Nessa linha de pensamento, define o apóstolo Paulo:
“Ora, a fé é o firme fundamento das coisas que se esperam, a convicção de fatos
que não se vêem. Pela fé, entendemos que foi o universo formado pela palavra de
Deus, de maneira que o visível veio a existir das coisas que não aparecem”
(HEBREUS, 11,1,3).
Para Chardin (1980), “fé
é a certeza inabalável de que o Universo, considerado em seu conjunto, tem uma
finalidade e não pode nem se enganar de itinerário, nem se deter no caminho”.
Frankl (2003) discute
a fé como uma ligação com o esperado, a determinação da ação, o vivido de uma
opção que mobiliza todo o ser.
O autor enfatiza,
ainda, que o homem sempre apresentou, mesmo inconscientemente, um vínculo
intencional com Deus, a quem ele denomina de “Deus inconsciente”. Complementa
dizendo que o ser humano tem uma religiosidade inconsciente, pois
nos campos de concentração, em meio à angústia, ele percebeu que uma fé surgia,
uma esperança no futuro fazia brotar o sentido da vida, a crença em Deus, que
parecia estar oculta.
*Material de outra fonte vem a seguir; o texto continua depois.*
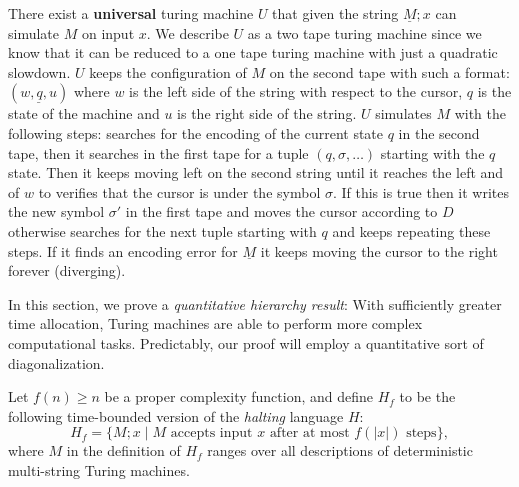 \documentclass[12pt]{article}
\begin{document}
\begin{defbox}
  There exist a \textbf{universal} turing machine $U$ that given the string $\underline M;x$ can simulate $M$ on input $x$. We describe $U$ as a two tape turing machine since we know that it can be reduced to a one tape turing machine with just a quadratic slowdown. $U$ keeps the configuration of $M$ on the second tape with such a format: $(\underline{w, q, u})$ where $w$ is the left side of the string with respect to the cursor, $q$ is the state of the machine and $u$ is the right side of the string. $U$ simulates $M$ with the following steps: searches for the encoding of the current state $q$ in the second tape, then it searches in the first tape for a tuple $(q,\sigma,\dots)$ starting with the $q$ state. Then it keeps moving left on the second string until it reaches the left and of $w$ to verifies that the cursor is under the symbol $\sigma$. If this is true then it writes the new symbol $\sigma'$ in the first tape and moves the cursor according to $D$ otherwise searches for the next tuple starting with $q$ and keeps repeating these steps. If it finds an encoding error for $\underline M$ it keeps moving the cursor to the right forever (diverging).
  \end{defbox}
In this section, we prove a \textit{quantitative hierarchy result}: With sufficiently greater time allocation, Turing machines are able to perform more complex computational tasks. Predictably, our proof will employ a quantitative sort of diagonalization.

Let $f(n) \geq n$ be a proper complexity function, and define $H_f$ to be the following time-bounded version of the \textit{halting} language $H$:
\[
H_f = \{M; x \;|\; M \text{ accepts input } x \text{ after at most } f(|x|) \text{ steps}\},
\]
where $M$ in the definition of $H_f$ ranges over all descriptions of deterministic multi-string Turing machines. 
\end{document}
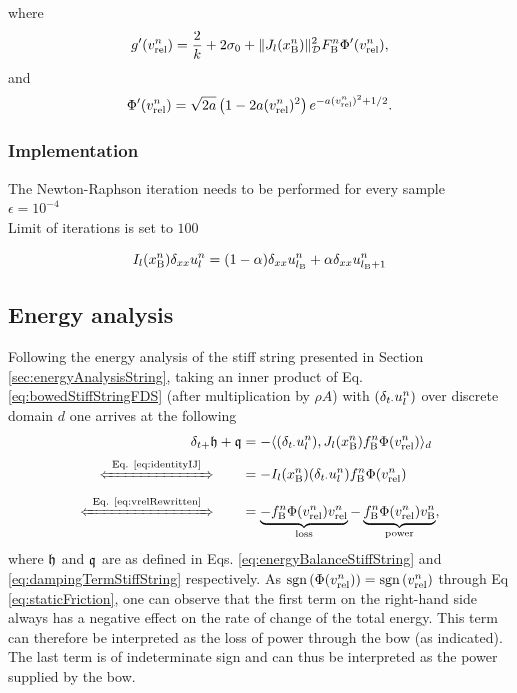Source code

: where
\begin{equation}
    g'(v_\text{rel}^n) = \frac{2}{k} + 2\sigma_{0} + \lVert J_l(x_{\text{B}}^n)\rVert^2_{\mathcal{D}} F_{\text{B}}^n\Phi'(v_\text{rel}^n),
\end{equation}
and 
\begin{equation*}
    \begin{aligned}
        \Phi'(\vrel^n) %
        = \sqrt{2a}\left(1 - 2a(\vrel^n)^2\right)e^{-a(\vrel^n)^2+1/2}.
    \end{aligned}
\end{equation*}
\subsubsection{Implementation}
The Newton-Raphson iteration needs to be performed for every sample\\

$\epsilon = 10^{-4}$\\
Limit of iterations is set to $100$

\begin{equation}
    I_l(x_{\text{B}}^n) \delta_{xx} u_l^n = (1-\alpha)\delta_{xx} u_{l_{\text{B}}}^n + \alpha \delta_{xx} u_{l_{\text{B}}+1}^n
\end{equation}

\subsection{Energy analysis}
Following the energy analysis of the stiff string presented in Section \eqref{sec:energyAnalysisString}, taking an inner product of Eq. \eqref{eq:bowedStiffStringFDS} (after multiplication by $\rho A$) with $(\delta_{t\cdot} u_l^n)$ over discrete domain $d$ one arrives at the following 
\begin{align*}
    \dtp \h + \q &=  - \langle (\dtd \uln), J_l(x_\Btxt^n)f_\Btxt^n\Phi(\vrel^n) \rangle_d\\[-5pt]
    \xLeftrightarrow{\mystrut\ \text{Eq. \eqref{eq:identityIJ}}\ }\qquad &= -I_l(x_\Btxt^n)(\dtd \uln) f_\Btxt^n \Phi(\vrel^n) \\[-5pt]
    \xLeftrightarrow{\mystrut\ \text{Eq. \eqref{eq:vrelRewritten}}\ } \qquad &= \underbrace{-f_\Btxt^n \Phi(\vrel^n) \vrel^n}_{\text{loss}} - \underbrace{f_\Btxt^n \Phi(\vrel^n)v_\Btxt^n}_{\text{power}},
\end{align*}
where $\mathfrak{h}$ and $\mathfrak{q}$ are as defined in Eqs. \eqref{eq:energyBalanceStiffString} and \eqref{eq:dampingTermStiffString} respectively. As $\text{sgn}\left(\Phi(v_\text{rel}^n)\right) = \text{sgn}\left(v_\text{rel}^n\right)$ through Eq \eqref{eq:staticFriction}, one can observe that the first term on the right-hand side always has a negative effect on the rate of change of the total energy. This term can therefore be interpreted as the loss of power through the bow (as indicated). The last term is of indeterminate sign and can thus be interpreted as the power supplied by the bow.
A isso ele chamou de dimensão noética ou espiritual
humana (FRANKL, 2006).
Não falamos aqui de
fé em crenças dogmáticas de religião convencional – ritual, cerimônia, forma ou
instituição. A ideia de que a fé só tem a ver com a nossa experiência religiosa
é um engano. Ela é, portanto, uma faculdade da mente que tem a sua máxima
expressão na atitude religiosa.
Segundo Trevisan
(1980), “a mente também tem as suas leis e seus princípios que nunca falham,
quando usados corretamente; por exemplo: o pensamento cria, o desejo atrai e a
fé realiza. Isto quer dizer que tudo o que você pensa, deseja e acredita que
vai acontecer, acontece obrigatoriamente”.
O Mestre Jesus, que
conhecia todas as leis universais, ensinava este princípio, quando dizia: “Pedi e recebereis”. (MATEUS 7,7). Nesse mesmo sentido, ainda
declara : “Seja-vos feito
segundo a vossa fé” (MATEUS 9,29).
Definiu claramente
que a sua metodologia de ação estava inteiramente ancorada no poder da fé. E
ainda ressalta: “Se tiverdes fé como um grão de mostarda direis a este monte: Passa daqui para acolá, e ele passará. Nada vos será impossível” (MATEUS 17,20).
Fé é aceitar
definitivamente uma coisa como verdadeira. Em outras palavras, é trazer o
invisível para o mundo de manifestação. É materializar as formas originais oriundas
do mundo das ideias.
Podemos deduzir daí que a fé é o instrumento que
move e sustenta o reino invisível, contribuindo para o desenvolvimento de uma
espiritualidade amadurecida e, consequentemente, para um relacionamento mais
verdadeiro com Deus.
Jeruzia
Costa de Medeiros
* Artigo científico apresentado ao Curso de Pós-graduação (Lato
Senso) em Psicologia Transpessoal da Faculdade de Tecnologia Darcy Ribeiro em
parceria com o Instituto Celta, como requisito parcial para obtenção do Título
de Especialista em Psicologia Transpessoal.